The applicant, Cameron Glen Johnson, the co-owner of lot 1, has sought the following order of an adjudicator under the Body Corporate and Community Management Act 1997 (the Act), quote -

That motion 10 put before the EGM of the Body Corporate for Puerto Vallarta ... on 12 April 2001 be declared out of order and all voting with respect to such motion be null and void.


Section 223(1) provides that an adjudicator may make an order that is just and equitable in the circumstances (including a declaratory order) to resolve a dispute, in the context of a community titles scheme, about –

a) a claimed or anticipated contravention of the Act or the community management statement; or

b) the exercise of rights or powers, or the performance of duties, under this Act or the community management statement; or

c) a claimed or anticipated contravention of the terms, or the termination of, or the exercise of rights or powers under the terms of, or the performance of duties under the terms of an engagement contract or an authorisation contract.


An order may require a person to act, or prohibit a person from acting, in a way stated in the order (section 223(2)). An adjudicator’s order may contain ancillary or consequential provisions the adjudicator considers necessary or appropriate (section 230(1)).

In the supporting grounds, the applicant states that “motion 10 seeks to implement exclusive use by-laws into the CMS for the scheme”. The applicant claims that the previous CMS “contained no exclusive use by-laws”. The applicant correctly states that the Act requires a motion proposing a new CMS containing a new or amended exclusive use by-law or by-laws requires a resolution without dissent (see section 55(1) of the Act). The applicant claims that the motion was invalid since it only required a special resolution. The applicant sought that the motion be ruled out of order. This request was refused. The applicant voted against the motion. This is not disputed. If the applicant’s contention is correct, the resolution will be invalid.

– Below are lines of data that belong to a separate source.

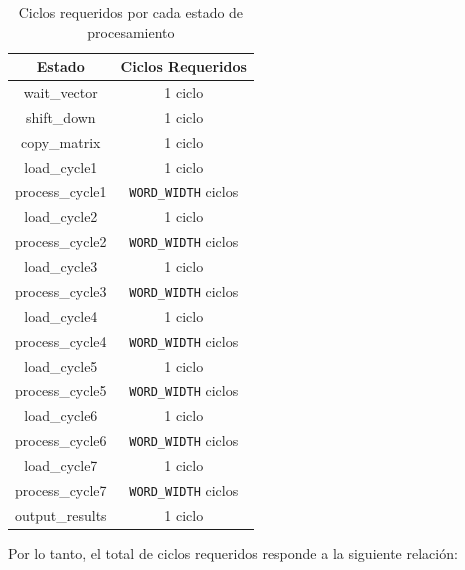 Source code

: \begin{table}[htb!]
   \begin{center}
      \small
      \begin{tabular}{|c|c|}
         \hline
         \textbf{Estado} & \textbf{Ciclos Requeridos} \\
         \hline
         \hline
         wait\_vector    & 1 ciclo                    \\ \hline
         shift\_down     & 1 ciclo                    \\ \hline
         copy\_matrix    & 1 ciclo                    \\ \hline
         load\_cycle1    & 1 ciclo                    \\ \hline
         process\_cycle1 & \verb;WORD_WIDTH; ciclos   \\ \hline
         load\_cycle2    & 1 ciclo                    \\ \hline
         process\_cycle2 & \verb;WORD_WIDTH; ciclos   \\ \hline
         load\_cycle3    & 1 ciclo                    \\ \hline
         process\_cycle3 & \verb;WORD_WIDTH; ciclos   \\ \hline
         load\_cycle4    & 1 ciclo                    \\ \hline
         process\_cycle4 & \verb;WORD_WIDTH; ciclos   \\ \hline
         load\_cycle5    & 1 ciclo                    \\ \hline
         process\_cycle5 & \verb;WORD_WIDTH; ciclos   \\ \hline
         load\_cycle6    & 1 ciclo                    \\ \hline
         process\_cycle6 & \verb;WORD_WIDTH; ciclos   \\ \hline
         load\_cycle7    & 1 ciclo                    \\ \hline
         process\_cycle7 & \verb;WORD_WIDTH; ciclos   \\ \hline
         output\_results & 1 ciclo                    \\ \hline
      \end{tabular}
      \caption{Ciclos requeridos por cada estado de procesamiento}
      \normalsize
   \end{center}
\end{table}

Por lo tanto, el total de ciclos requeridos responde a la siguiente relación:

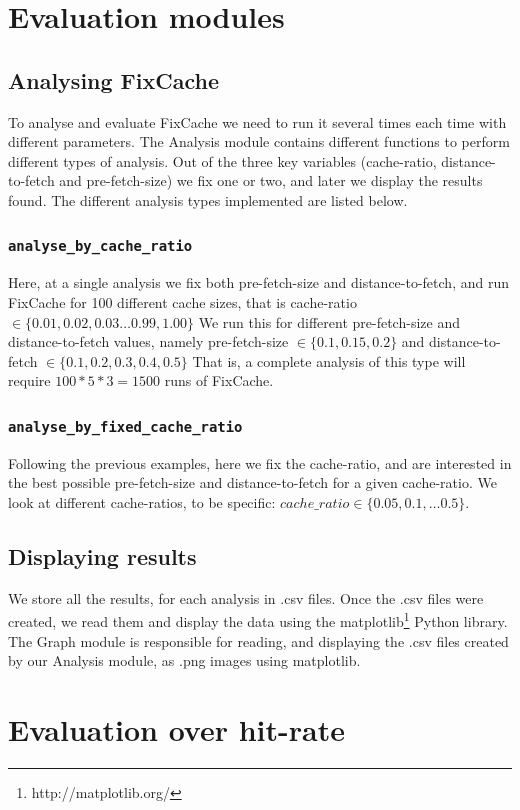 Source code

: \documentclass[12pt,twoside,notitlepage]{report}
\newcommand{\fxch}{FixCache}
\begin{document}
\section{Evaluation modules}
\subsection{Analysing \fxch{}}
To analyse and evaluate \fxch{} we need to run it several times each time with different parameters. The Analysis module contains different functions to perform different types of analysis. Out of the three key variables (cache-ratio, distance-to-fetch and pre-fetch-size) we fix one or two, and later we display the results found. The different analysis types implemented are listed below.
\subsubsection{\texttt{analyse\_by\_cache\_ratio}}Here, at a single analysis we fix both pre-fetch-size and distance-to-fetch, and run \fxch{} for 100 different cache sizes, that is cache-ratio $\in \{0.01, 0.02, 0.03 \dots 0.99, 1.00\}$ We run this for different pre-fetch-size and distance-to-fetch values, namely pre-fetch-size $\in \{0.1, 0.15, 0.2\}$ and distance-to-fetch $\in \{0.1, 0.2, 0.3, 0.4, 0.5\}$ That is, a complete analysis of this type will require $100*5*3=1500$ runs of \fxch{}.
\subsubsection{\texttt{analyse\_by\_fixed\_cache\_ratio}} 
Following the previous examples, here we fix the cache-ratio, and are interested in the best possible pre-fetch-size and distance-to-fetch for a given cache-ratio. We look at different cache-ratios, to be specific: $cache\_ratio \in \{0.05, 0.1, \dots 0.5\}$. 
\subsection{Displaying results}
We store all the results, for each analysis in .csv files. Once the .csv files were created, we read them and display the data using the matplotlib\footnote{http://matplotlib.org/} Python library. The Graph module is responsible for reading, and displaying the .csv files created by our Analysis module, as .png images using matplotlib.
\section{Evaluation over hit-rate}
\end{document}
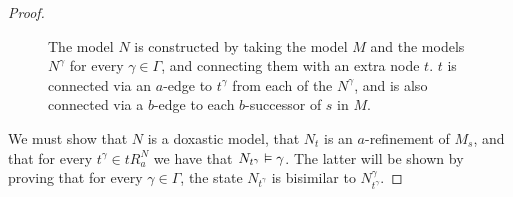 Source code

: \begin{proof}
\begin{figure}[H]
\begin{center} %
\caption{
The model $N$ is constructed by taking the model $M$ and the models $N^\gamma$
for every $\gamma \in \Gamma$, and connecting them with an extra node $t$. $t$
is connected via an $a$-edge to $t^\gamma$ from each of the $N^\gamma$, and is
also connected via a $b$-edge to each $b$-successor of $s$ in $M$.
}
\end{center}
\end{figure}

We must show that $N$ is a doxastic model, that $N_t$ is an $a$-refinement of
$M_s$, and that for every $t^\gamma \in tR^N_a$ we have that $N_{t^\gamma}
\vDash \gamma$. The latter will be shown by proving that for every $\gamma \in
\Gamma$, the state $N_{t^\gamma}$ is bisimilar to $N^\gamma_{t^\gamma}$.


\end{proof}
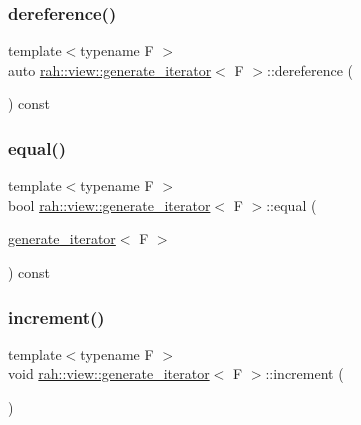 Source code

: \subsubsection{\texorpdfstring{dereference()}{dereference()}}
{\footnotesize\ttfamily template$<$typename F $>$ \\
auto \mbox{\hyperlink{structrah_1_1view_1_1generate__iterator}{rah\+::view\+::generate\+\_\+iterator}}$<$ F $>$\+::dereference (\begin{DoxyParamCaption}{ }\end{DoxyParamCaption}) const\hspace{0.3cm}{\ttfamily [inline]}}

\mbox{\label{structrah_1_1view_1_1generate__iterator_acd6b1f8f7d75f1106a6046b3baee4796}} 
\subsubsection{\texorpdfstring{equal()}{equal()}}
{\footnotesize\ttfamily template$<$typename F $>$ \\
bool \mbox{\hyperlink{structrah_1_1view_1_1generate__iterator}{rah\+::view\+::generate\+\_\+iterator}}$<$ F $>$\+::equal (\begin{DoxyParamCaption}\item[{\mbox{\hyperlink{structrah_1_1view_1_1generate__iterator}{generate\+\_\+iterator}}$<$ F $>$}]{ }\end{DoxyParamCaption}) const\hspace{0.3cm}{\ttfamily [inline]}}

\mbox{\label{structrah_1_1view_1_1generate__iterator_aeb0fc0db74bda811fe5d7cb8c6efe1e0}} 
\subsubsection{\texorpdfstring{increment()}{increment()}}
{\footnotesize\ttfamily template$<$typename F $>$ \\
void \mbox{\hyperlink{structrah_1_1view_1_1generate__iterator}{rah\+::view\+::generate\+\_\+iterator}}$<$ F $>$\+::increment (\begin{DoxyParamCaption}{ }\end{DoxyParamCaption})\hspace{0.3cm}{\ttfamily [inline]}}



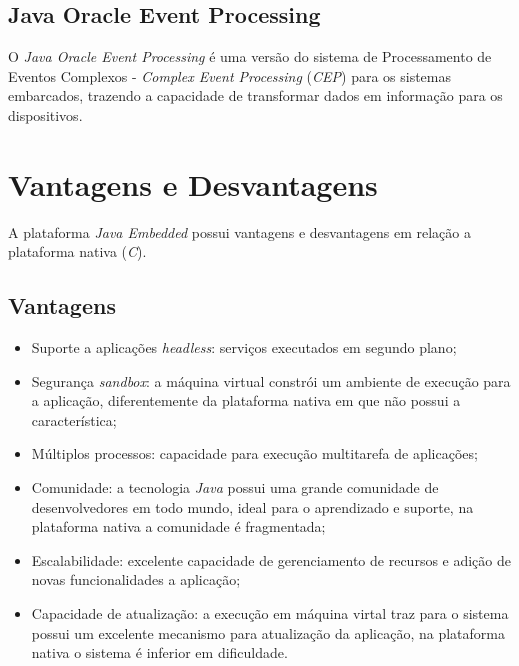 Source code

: \subsection{Java Oracle Event Processing}

O \textit{Java Oracle Event Processing} é uma versão do sistema de
Processamento de Eventos Complexos - \textit{Complex Event Processing}
(\textit{CEP}) para os sistemas embarcados, trazendo a capacidade de
transformar dados em informação para os dispositivos.

\section{Vantagens e Desvantagens}

A plataforma \textit{Java Embedded} possui vantagens e desvantagens em relação 
a plataforma nativa (\textit{C}).

\subsection{Vantagens}

\begin{itemize}
    
	\item Suporte a aplicações \textit{headless}: serviços executados em 
	segundo plano;
    
	\item Segurança \textit{sandbox}: a máquina virtual constrói um ambiente de 
	execução para a aplicação, diferentemente da plataforma nativa em que não 
	possui a característica;
    
	\item Múltiplos processos: capacidade para execução multitarefa de 
	aplicações;
    
	\item Comunidade: a tecnologia \textit{Java} possui uma grande comunidade 
	de desenvolvedores em todo mundo, ideal para o aprendizado e suporte, na 
	plataforma nativa a comunidade é fragmentada;
    
	\item Escalabilidade: excelente capacidade de gerenciamento de recursos e 
	adição de novas funcionalidades a aplicação;
    
	\item Capacidade de atualização: a execução em máquina virtal traz para o 
	sistema possui um excelente mecanismo para atualização da aplicação, na 
	plataforma nativa o sistema é inferior em dificuldade.
    
\end{itemize}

The chairperson of the committee has responded that the motion was voted upon as a special resolution as “it did not introduce exclusive use areas to the scheme. ... The original by-law 22 – Exclusive Use – Courtyards is enclosed for your perusal along with the new by-law 21 – Exclusive use. The committee sought legal advice on reviewing the by-laws and it was upon their advice that the committee submitted the CMS and the proposed special resolution.”

The applicant has replied to the chairperson’s submission, quote –

It can be noted the areas sought to be included in the proposed new CMS and the plan annexed as “A” thereto are much larger than that under the current CMS. The proposed new CMS seeks to amend the previous exclusive use by-laws thereby introducing larger areas of land subject to such exclusive use by-laws. ...


I have considered the exclusive use plan attached to the original recorded by-law, recorded on 1 November 1995 under dealing number 7007836754. It seems to me that the second plan attached to that by-law is the same plan as was attached to the proposed CMS the subject of motion 10. They appear to be a copy of one another. I therefore do not accept the applicant’s contention that the new by-law proposes exclusive use areas “much larger than under the current CMS”.

As for the wording of the by-law itself, whilst there have been some minor changes, the effect of the by-law is the same. I consider that section 55(3) of the Act is applicable. That section provides that “the consent may be in the form of a special resolution if the difference between the existing statement and the new statement is limited to differences in the by-laws (other than a difference in exclusive use by-laws)”.

I consider that there is no substantive difference in the former and new exclusive use by-laws. Whilst there have been minor changes in wording, the effect and intent of the by-law remains the same. I am satisfied that motion 10 required a special resolution, and not a resolution without dissent as alleged by the applicant. This application is dismissed.